Corona Regeln Lockerungen: Vor Bund-Länder-Treffen: Scholz plant Öffnungsschritte und wirbt für allgemeine Impfpflicht

Bundeskanzler Olaf Scholz deutet vor dem Bund-Länder-Treffen am Mittwoch (16.02.) erste Lockerungen an und wirbt für eine Impfpflicht.

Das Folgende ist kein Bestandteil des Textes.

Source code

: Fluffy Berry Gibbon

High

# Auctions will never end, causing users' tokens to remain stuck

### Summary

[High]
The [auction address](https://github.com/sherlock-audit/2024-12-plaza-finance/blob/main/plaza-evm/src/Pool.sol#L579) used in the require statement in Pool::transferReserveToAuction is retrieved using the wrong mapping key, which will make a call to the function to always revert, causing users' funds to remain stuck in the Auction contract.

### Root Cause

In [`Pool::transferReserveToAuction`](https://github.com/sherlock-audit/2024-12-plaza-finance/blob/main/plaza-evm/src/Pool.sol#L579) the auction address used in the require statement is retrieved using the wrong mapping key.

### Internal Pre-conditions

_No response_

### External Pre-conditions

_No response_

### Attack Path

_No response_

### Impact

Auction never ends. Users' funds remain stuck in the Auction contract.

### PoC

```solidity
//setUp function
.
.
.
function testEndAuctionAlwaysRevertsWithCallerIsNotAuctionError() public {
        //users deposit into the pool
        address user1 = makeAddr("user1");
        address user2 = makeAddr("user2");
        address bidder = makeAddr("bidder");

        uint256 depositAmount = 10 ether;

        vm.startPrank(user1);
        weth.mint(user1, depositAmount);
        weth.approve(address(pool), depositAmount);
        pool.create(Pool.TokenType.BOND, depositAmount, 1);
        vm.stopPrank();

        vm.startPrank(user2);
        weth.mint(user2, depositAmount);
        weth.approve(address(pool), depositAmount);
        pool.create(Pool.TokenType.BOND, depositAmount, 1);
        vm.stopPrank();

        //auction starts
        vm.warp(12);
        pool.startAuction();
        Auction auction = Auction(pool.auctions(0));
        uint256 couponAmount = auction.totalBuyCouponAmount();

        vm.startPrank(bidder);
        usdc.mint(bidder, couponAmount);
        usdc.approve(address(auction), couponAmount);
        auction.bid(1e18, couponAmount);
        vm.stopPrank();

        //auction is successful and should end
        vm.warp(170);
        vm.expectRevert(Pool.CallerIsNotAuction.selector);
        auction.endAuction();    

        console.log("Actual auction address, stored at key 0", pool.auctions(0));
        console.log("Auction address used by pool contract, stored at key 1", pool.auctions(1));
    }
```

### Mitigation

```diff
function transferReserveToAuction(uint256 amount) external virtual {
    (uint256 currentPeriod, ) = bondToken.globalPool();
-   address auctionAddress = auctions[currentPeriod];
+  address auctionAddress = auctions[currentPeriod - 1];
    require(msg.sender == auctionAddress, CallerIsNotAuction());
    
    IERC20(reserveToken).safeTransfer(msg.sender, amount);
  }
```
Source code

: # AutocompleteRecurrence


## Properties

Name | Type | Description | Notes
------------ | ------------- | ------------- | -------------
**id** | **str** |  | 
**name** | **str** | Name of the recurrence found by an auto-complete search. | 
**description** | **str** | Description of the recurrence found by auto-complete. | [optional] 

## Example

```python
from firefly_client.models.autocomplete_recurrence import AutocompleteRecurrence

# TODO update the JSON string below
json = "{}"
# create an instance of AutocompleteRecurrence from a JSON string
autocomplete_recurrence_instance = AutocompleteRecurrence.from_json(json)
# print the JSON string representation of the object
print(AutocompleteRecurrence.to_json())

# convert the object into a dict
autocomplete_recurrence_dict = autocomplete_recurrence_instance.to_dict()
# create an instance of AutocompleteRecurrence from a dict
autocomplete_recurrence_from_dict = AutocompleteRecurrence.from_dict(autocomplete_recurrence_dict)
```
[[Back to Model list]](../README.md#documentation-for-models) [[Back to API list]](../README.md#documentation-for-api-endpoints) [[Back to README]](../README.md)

Christophe Gateau/dpaVor dem Bund-Länder-Treffen am kommenden Mittwoch (16.02.) hat Bundeskanzler Olaf Scholz mögliche Öffnungsschritte in der Corona-Pandemie angekündigt: „Die wissenschaftlichen Prognosen zeigen uns, dass der Höhepunkt der Welle in Sicht ist“, sagte Scholz am Freitag in einer Ansprache vor dem Bundesrat. „Das erlaubt uns, beim Bund-Länder Treffen in der nächsten Woche einen ersten Öffnungsschritt und dann weitere für das Frühjahr in den Blick zu nehmen.“
Die Bundesregierung hatte es abgelehnt, bereits vor den Bund-Länder-Beratungen am 16. Februar einen Lockerungsplan auszuarbeiten. Über eine Anpassung der Corona-Regeln möchte der SPD-Politiker am Mittwoch mit den Ministerpräsidenten beraten. Details nannte er aber am Freitag vor dem Bundesrat nicht.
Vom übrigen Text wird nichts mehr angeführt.